The concept of home is one that is over-romanticized, over-marketed, and even a source of competition. I am not dismissing the need for shelter, quite the contrary. And I love creating a sanctuary from the world and its pressures. But the coziest home ever, following al the best hygge practices will only feel as safe as our own heart.
One of our favorite things to decry about today’s society is our endless methods of escaping our external realities. I love to read. Sometimes I binge British television. Sugar and sleep are favorites too. And sometimes I just go blank. The fiction is that we are trying to escape some external stress. The demanding boss, the grumpy husband or nagging wife, bills piled up on the counter: these are the things we are supposedly avoiding.
But the truth is deeper, more painful. We nestle down deep under the soft sofa throws and flip through the channels without really engaging. The goal isn’t to drown out the outside world. It’s the inside one we are running from. How surprising is that when the furniture inside our soul is a mishmash of ugly furniture? Grief, anger, trauma, and regrets, these are what make our homes unsafe. I am not talking about our physical shelter, but our spiritual and emotional ones.

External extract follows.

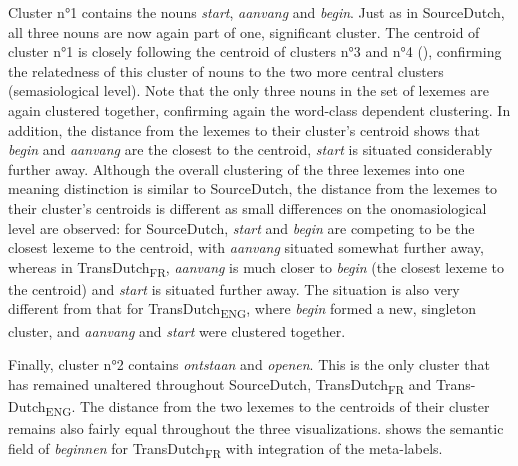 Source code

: Cluster n°1 contains the nouns \textit{start}, \textit{aanvang} and \textit{begin}. Just as in SourceDutch, all three nouns are now again part of one, significant cluster. The centroid of cluster n°1 is closely following the centroid of clusters n°3 and n°4 (), confirming the relatedness of this cluster of nouns to the two more central clusters (semasiological level). Note that the only three nouns in the set of lexemes are again clustered together, confirming again the word-class dependent clustering. In addition, the distance from the lexemes to their cluster’s centroid shows that \textit{begin} and \textit{aanvang} are the closest to the centroid, \textit{start} is situated considerably further away. Although the overall clustering of the three lexemes into one meaning distinction is similar to SourceDutch, the distance from the lexemes to their cluster’s centroids is different as small differences on the onomasiological level are observed: for SourceDutch, \textit{start} and \textit{begin} are competing to be the closest lexeme to the centroid, with \textit{aanvang} situated somewhat further away, whereas in TransDutch\textsubscript{FR}, \textit{aanvang} is much closer to \textit{begin} (the closest lexeme to the centroid) and \textit{start} is situated further away. The situation is also very different from that for TransDutch\textsubscript{ENG}, where \textit{begin} formed a new, singleton cluster, and \textit{aanvang} and \textit{start} were clustered together.

Finally, cluster n°2 contains \textit{ontstaan} and \textit{openen}. This is the only cluster that has remained unaltered throughout SourceDutch, TransDutch\textsubscript{FR} and Trans-\linebreak Dutch\textsubscript{ENG}. The distance from the two lexemes to the centroids of their cluster remains also fairly equal throughout the three visualizations.  shows the semantic field of \textit{beginnen} for TransDutch\textsubscript{FR} with integration of the meta-labels.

If we are the temple of the Holy Spirit, the home of the Prince of Peace Himself, why then do we find our own selves so intolerable? The Son of Man had no place to lay His head and yet if anyone was ever at home to Himself, it was Jesus. When He prayed that we would be one like He and the Father were one, this is essentially what He was asking. Under all the deflection, painful memories, and regrets, he prayed that our true selves would find rest in the presence of the Holy Spirit in our own souls.
The goal is to be at home in ourselves. I think sometimes we think the Holy Spirit will be controlling. My great-grandmother, for whom I am named, had a bit of a reputation of being a less endearing Marie Kondo. She would visit my grandmother’s home and root through the closets, reorganizing and decluttering without much regard to her daughter’s feelings. I think we are afraid that He who dwells in us will rummage around our subconscious closets and angrily confront us with the monsters hiding therein.
In rest and repentance is our salvation and we will have none of it.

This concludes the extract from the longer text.